Old Project Strategies vs. New Project Strategies

In today’s competitive environment, the pace of change in business is constant. Because of this continuous change, old annual planning cycles and systems cannot keep pace.  As a result, the history of PPM is littered with failed implementations that never fulfilled the promise to generate business value, execute against strategy or establish a competitive advantage.
When it comes to improving the quality of your organization’s projects, selection is crucial.  With a business-driven approach, each project has a specific and determined outcome to meet performance goals.  How can you make sure you’re selecting the optimal projects to garner the overall organizational results you need?  At IMS, a Dallas, TX based enterprise portfolio project management firm, we’ve comprised three simple tips to help you narrow down, prioritize, and implement the best projects to meet your most important goals.

Tips to Prioritize The Best Projects For Your Business Goals

1.) Outline a process for collecting project concepts

Every project your organization begins should have a result of advancing or improving business. To manage the innovations that will be presented to achieve these goals, a standard process to identify business value and resource allocation needs to be in place.  This process should incorporate both the solicitation of ideas, as well as the management of potential projects. 

However, this practice does pose some fundamental questions.  Should this be a formal or informal process?  Should everyone in the organization be able to submit and present ideas or only a designate group(s)?  These can be best answered by the type of culture fostered within your organization.  Whichever method you believe will best serve your personnel, there are some considerations to keep in mind.

What to Consider When Choosing a Project Method:

  • How deep should we go?

Some of the best expertise and insight can come from the people contributing to the organization at each level, daily.  However, with this influx of ideas and suggestions comes the burden of combing through them.  At the same time, limiting the pool of proposals could prevent you from considering a very valuable thought. 

  • Who is responsible for gathering and sifting through these new ideas?

Depending on your organization, a team or committee could oversee these collections.  Based on the importance, timing or business relevancy, more stringent or deeper selection and evaluation committees can be appointed.

2.) Utilize results to hone your selections

By leveraging the information you receive from a completed project, and bench-marking that data against the selection process, can you learn about the way projects are selected.  Are you focusing too much on one element? Does your selection criterion translate to the results you desired at the outset?  These questions can show where improvements can be made in the selection process. 

While monitoring the bottom line components of costs, time, revenue, and resources, lower level metrics needs to be considered.  Being able to see the project as a whole, along with the variables and elements that caused one outcome or another can lead to the discovery of opportunities or risks going forward in your project selection protocol. 

3.) Incorporate the appropriate tools

Now that we’ve looked at ways to gather new ideas and innovations, as well as ways to refine the process by which we choose them, it’s important we have the appropriate infrastructure and support to maintain these processes.  Implementing these practices will require a capable and consistent technology, so they can be repeated. 

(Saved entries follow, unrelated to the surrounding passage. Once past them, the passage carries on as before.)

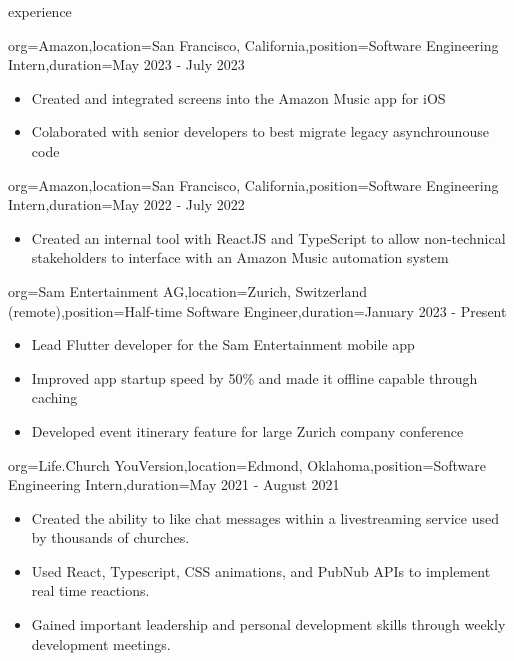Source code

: \documentclass{resume}
\begin{document}
\begin{ResumeSection}{experience}
    \begin{ResumeSubsection}{org={Amazon},location={San Francisco,
        California},position={Software Engineering Intern},duration={May 2023 -
    July 2023}}
        \begin{itemize}
            \item Created and integrated screens into the Amazon Music app for iOS
            \item Colaborated with senior developers to best migrate legacy
                asynchrounouse code
        \end{itemize}
    \end{ResumeSubsection}
    \begin{ResumeSubsection}{org={Amazon},location={San Francisco, California},position={Software Engineering Intern},duration={May 2022 - July 2022}}
        \begin{itemize}
            \item Created an internal tool with ReactJS and TypeScript to allow
                non-technical stakeholders to interface with an Amazon Music automation
                system
        \end{itemize}
    \end{ResumeSubsection}

    \begin{ResumeSubsection}{org={Sam Entertainment AG},location={Zurich,
        Switzerland (remote)},position={Half-time Software Engineer},duration={January
    2023 - Present}}
        \begin{itemize}
            \item Lead Flutter developer for the Sam Entertainment mobile app
            \item Improved app startup speed by 50\% and made it offline capable
                through caching
            \item Developed event itinerary feature for large Zurich company
                conference
        \end{itemize}
    \end{ResumeSubsection}

    \begin{ResumeSubsection}{org={Life.Church YouVersion},location={Edmond, Oklahoma},position={Software Engineering Intern},duration={May 2021 - August 2021}}
        \begin{itemize}
            \item {Created the ability to like chat messages within a livestreaming service used by
                thousands of churches.}
            \item {Used React, Typescript, CSS animations, and
                PubNub APIs to implement real time reactions.}
            \item Gained important leadership and personal development skills
                through weekly development meetings.
        \end{itemize}
    \end{ResumeSubsection}


\end{ResumeSection}
\end{document}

Here are a few suggestions for implementing these practices:

  • Automate your workflows

Having software and programs in place to replicate your chosen process will help ensure all steps are made consistently.  This technology can see that the correct data and approvals are sent to the correct places as well as ensuring that proposals follow the desired protocols. 

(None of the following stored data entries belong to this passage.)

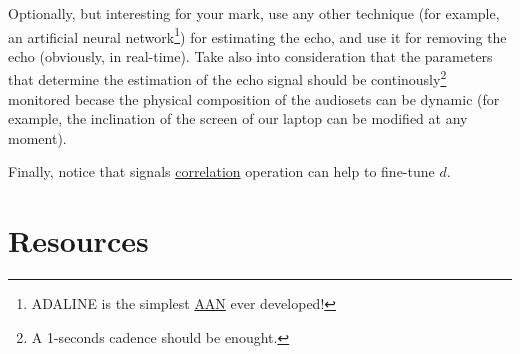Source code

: Optionally, but interesting for your mark, use any other technique
(for example, an artificial neural network\footnote{ADALINE is the
  simplest
  \href{https://en.wikipedia.org/wiki/Neural_network_(machine_learning)}{AAN}
  ever developed!}) for estimating the echo, and use it for removing
the echo (obviously, in real-time). Take also into consideration that
the parameters that determine the estimation of the echo signal should
be continously\footnote{A 1-seconds cadence should be enought.}
monitored becase the physical composition of the audiosets can
be dynamic (for example, the inclination of the screen of our laptop
can be modified at any moment).

Finally, notice that signals
\href{https://en.wikipedia.org/wiki/Correlation}{correlation}
operation can help to fine-tune $d$.

\section{Resources}




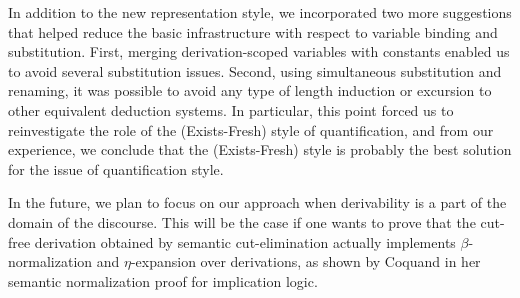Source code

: \documentclass{svjour3}                     %
\newcommand{\be}{\beta}
\begin{document}
In addition to the new representation style, we incorporated two more suggestions that helped reduce the basic infrastructure with respect to variable binding and substitution. First, merging derivation-scoped variables with constants enabled us to avoid several substitution issues. Second, using simultaneous substitution and renaming, it was possible to avoid any type of length induction or excursion to other equivalent deduction systems. In particular, this point forced us to reinvestigate the role of the (Exists-Fresh) style of quantification, and from our experience, we conclude that the (Exists-Fresh) style is probably the best solution for the issue of quantification style. 

In the future, we plan to focus on our approach when derivability is a part of the domain of the discourse. This will be the case if one wants to prove that the cut-free derivation obtained by semantic cut-elimination actually implements $\be$-normalization and $\eta$-expansion over derivations, as shown by Coquand \cite{cCoquand93,cCoquand02} in her semantic normalization proof for implication logic.









\end{document}
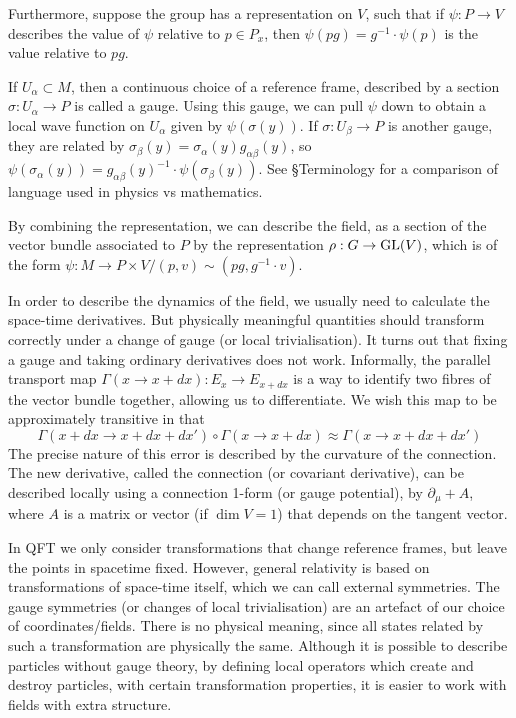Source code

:Furthermore, suppose the group has a representation
on $V$, such that if  $\psi:P\to V$ describes the value of  $\psi$ relative to
$p\in P_x$, then $\psi(pg)=g^{-1}\cdot\psi(p)$ is the value relative to $pg$. 

If  $U_{\alpha}\subset M$, then a continuous choice of a reference frame, described by a
section $\sigma:U_{\alpha}\to P$ is called a gauge. Using this gauge, we can pull $\psi$
down to obtain a local wave function on $U_{\alpha}$ given by
$\psi(\sigma(y))$. If $\sigma:U_{\beta}\to P$ is another gauge, they are related
by $\sigma_\beta(y) = \sigma_\alpha(y)g_{\alpha\beta}(y)$, so
$\psi(\sigma_\alpha(y))=g_{\alpha\beta}(y)^{-1}\cdot\psi(\sigma_\beta(y))$.
See \S Terminology for a comparison of language used in physics vs mathematics. 

By combining the representation, we can describe the field, as a section of
the vector bundle associated to $P$ by the representation  $\rho:G\to \operatorname{GL}(V)$,
which is of the form $\psi:M\to P\times V / (p,v) \sim (pg, g^{-1}\cdot v)$. 

In order to describe the dynamics of the field, we usually need to calculate the
space-time derivatives. But physically meaningful quantities should transform
correctly under a change of gauge (or local trivialisation). It turns out that 
fixing a gauge and taking ordinary derivatives does not work. Informally, the parallel
transport map $\Gamma(x\to x+dx) : E_x \to E_{x+dx}$ is a way to identify two
fibres of the vector bundle together, allowing us to differentiate. 
We wish this map to be approximately transitive in that 
\[
\Gamma(x+dx \to x+dx+dx') \circ \Gamma(x\to x+dx) \approx \Gamma(x\to x+dx+dx')
\] 
The precise nature of this error is described by the curvature of the
connection. The new derivative, called the connection (or covariant derivative), can be 
described locally using a connection 1-form (or gauge potential),
by $\partial_\mu+A$, where
$A$ is a matrix or vector (if $\dim V=1$) that depends on the tangent vector.

In QFT we only consider transformations that change reference frames, but leave
the points in spacetime fixed. However, general relativity is based on
transformations of space-time itself, which we can call external symmetries. 
The gauge symmetries (or changes of local trivialisation) are an artefact of our 
choice of coordinates/fields. There is no
physical meaning, since all states related by such a transformation are
physically the same. 
Although it is possible to describe particles without gauge theory, by defining
local operators which create and destroy particles, with certain transformation
properties, it is easier to work with fields with extra structure.

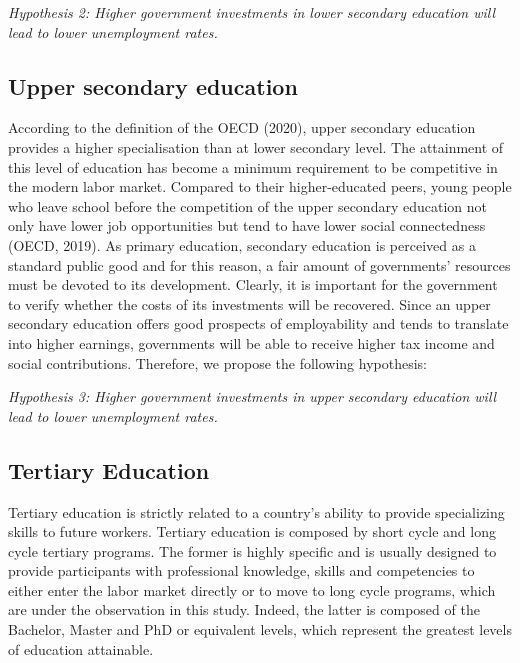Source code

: \documentclass[
]{article}
\begin{document}
\emph{Hypothesis 2: Higher government investments in lower secondary
education will lead to lower unemployment rates.}

\hypertarget{upper-secondary-education}{%
\subsection{Upper secondary education}\label{upper-secondary-education}}

According to the definition of the OECD (2020), upper secondary
education provides a higher specialisation than at lower secondary
level. The attainment of this level of education has become a minimum
requirement to be competitive in the modern labor market. Compared to
their higher-educated peers, young people who leave school before the
competition of the upper secondary education not only have lower job
opportunities but tend to have lower social connectedness (OECD, 2019).
As primary education, secondary education is perceived as a standard
public good and for this reason, a fair amount of governments' resources
must be devoted to its development. Clearly, it is important for the
government to verify whether the costs of its investments will be
recovered. Since an upper secondary education offers good prospects of
employability and tends to translate into higher earnings, governments
will be able to receive higher tax income and social contributions.
Therefore, we propose the following hypothesis:

\emph{Hypothesis 3: Higher government investments in upper secondary
education will lead to lower unemployment rates.}

\hypertarget{tertiary-education}{%
\subsection{Tertiary Education}\label{tertiary-education}}

Tertiary education is strictly related to a country's ability to provide
specializing skills to future workers. Tertiary education is composed by
short cycle and long cycle tertiary programs. The former is highly
specific and is usually designed to provide participants with
professional knowledge, skills and competencies to either enter the
labor market directly or to move to long cycle programs, which are under
the observation in this study. Indeed, the latter is composed of the
Bachelor, Master and PhD or equivalent levels, which represent the
greatest levels of education attainable.
\end{document}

  • Implement forms that provide consistent data

Collecting the same data and information from each proposal and presentation is vital.  With a consistent data stream and process in place, your results can be used in future selections, as well as future evaluations.

  • Track project value

The implementation of a project management system once a project has been approved and kicked off will provide real-time information.  This information can be used by top level management to monitor its impact on organizational goals.  It also provides a landscape by which costs and benefits can be realized.

By placing careful consideration in the projects your organization opts to invest in, you can directly attribute results, performance, risk, success and failure toward business objectives.  Having a sound method by which to gather, rate and manage concepts and potential projects will make the selection process more effective.  As this process evolves, so will the types of projects in which your enterprise participates.